Mumbai, April 29: | Updated: Apr 30 2002, 05:30am hrs
The Reserve Bank of India (RBI) said that the investment fluctuation reserve (IFR) should be computed with reference to investments in two categories, ‘Held for Trading’ and ‘Available for Sale’. It will not be necessary to include the investment under ‘Held to Maturity’ category for purposes of computation of IFR since it is not meant to be traded. The RBI took this decision on the basis of feedback received from banks on the above proposals.

The RBI had given the freedom to banks to build up an investment fluctuation reserve (IFR) upto a maximum of 10 per cent of the portfolio depending on the size and composition of their portfolio, with the approval of their boards.

The RBI had earlier advised banks in January this year to build up an IFR of a minimum five per cent of the investment portfolio within a period of five years. This was done with a view to building up of adequate reserves to guard against any possible reversal of interest rate environment in future due to unexpected developments.

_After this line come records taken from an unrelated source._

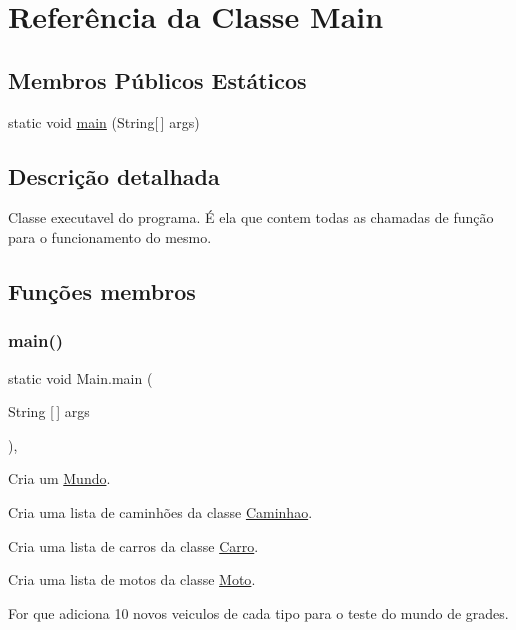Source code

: \hypertarget{class_main}{}\section{Referência da Classe Main}
\label{class_main}
\subsection*{Membros Públicos Estáticos}
\begin{DoxyCompactItemize}
\item 
static void \mbox{\hyperlink{class_main_a8a5d0f827edddff706cc0e6740d0579a}{main}} (String\mbox{[}$\,$\mbox{]} args)
\end{DoxyCompactItemize}


\subsection{Descrição detalhada}
Classe executavel do programa. É ela que contem todas as chamadas de função para o funcionamento do mesmo. 

\subsection{Funções membros}
\mbox{\label{class_main_a8a5d0f827edddff706cc0e6740d0579a}} 
\subsubsection{\texorpdfstring{main()}{main()}}
{\footnotesize\ttfamily static void Main.\+main (\begin{DoxyParamCaption}\item[{String \mbox{[}$\,$\mbox{]}}]{args }\end{DoxyParamCaption})\hspace{0.3cm}{\ttfamily [inline]}, {\ttfamily [static]}}

Cria um \mbox{\hyperlink{class_mundo}{Mundo}}.

Cria uma lista de caminhões da classe \mbox{\hyperlink{class_caminhao}{Caminhao}}.

Cria uma lista de carros da classe \mbox{\hyperlink{class_carro}{Carro}}.

Cria uma lista de motos da classe \mbox{\hyperlink{class_moto}{Moto}}.

For que adiciona 10 novos veiculos de cada tipo para o teste do mundo de grades.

Said Development Credit Bank’s head-treasury, Harihar Krishnamoorthy: “It is sensible not to provide for IFR on the ‘Held to Maturity’ category since as per current regulations, this portfolio need not be marked-to-market and thus, be vulnerable to potential depreciation.”

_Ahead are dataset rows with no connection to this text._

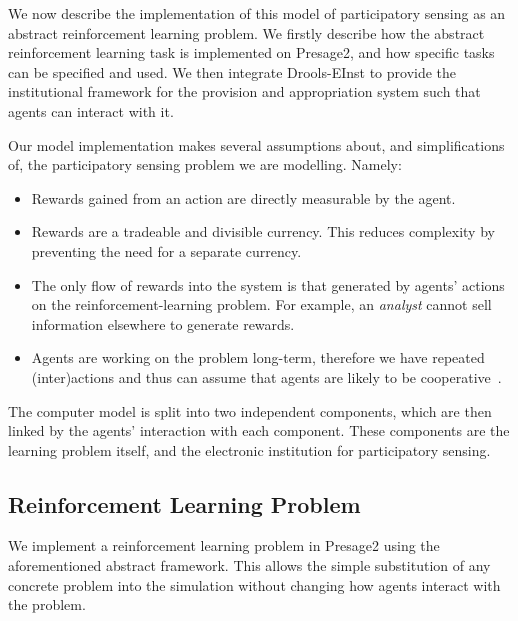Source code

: We now describe the implementation of this model of participatory sensing as an abstract reinforcement learning problem. We firstly describe how the abstract reinforcement learning task is implemented on Presage2, and how specific tasks can be specified and used. We then integrate Drools-EInst to provide the institutional framework for the provision and appropriation system such that agents can interact with it. 

Our model implementation makes several assumptions about, and simplifications of, the participatory sensing problem we are modelling. Namely:

\begin{itemize}
\item Rewards gained from an action are directly measurable by the agent.
\item Rewards are a tradeable and divisible currency. This reduces complexity by preventing the need for a separate currency.
\item The only flow of rewards into the system is that generated by agents' actions on the reinforcement-learning problem. For example, an \emph{analyst} cannot sell information elsewhere to generate rewards.
\item Agents are working on the problem long-term, therefore we have repeated (inter)actions and thus can assume that agents are likely to be cooperative~\citep{Axelrod1984}.
\end{itemize}

The computer model is split into two independent components, which are then
linked by the agents' interaction with each component. These components are
the learning problem itself, and the electronic institution for participatory
sensing.

\subsection{Reinforcement Learning Problem}

We implement a reinforcement learning problem in Presage2 using the
aforementioned abstract framework. This allows the simple substitution of any
concrete problem into the simulation without changing how agents interact with
the problem.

Senior bankers are of the opinion that the upper limit of 10 per cent is not any ‘great shakes’ and any other figure could have been the limit. But the decision of not including investment under ‘Held to Maturity’ category for purposes of computation of IFR will enable banks to mark-to-market a less amount of their stock.

There is an increasing case for differentiation in IFR for banks who have booked profits and who have not booked profits. There are some banks, especially some of the public sector ones, which have been conservative in booking profits and have not sold much of their portfolio and are sitting on huge amounts of capital appreciation. The IFR, in present form, penalises both the kinds of banks — who have sold and those who have not sold their portfolios. The huge amounts of capital appreciation that some of these banks are sitting on would anyway be a buffer against an upward movement of interest rates which the IFR is intended to be.

Most banks are expected not to make a substantial provision this year since they would like to maintain their profits. They will put it off till the time that they can.

Individual stock held under the ‘Available for Sale’ category should be marked-to-market at least at quarterly intervals.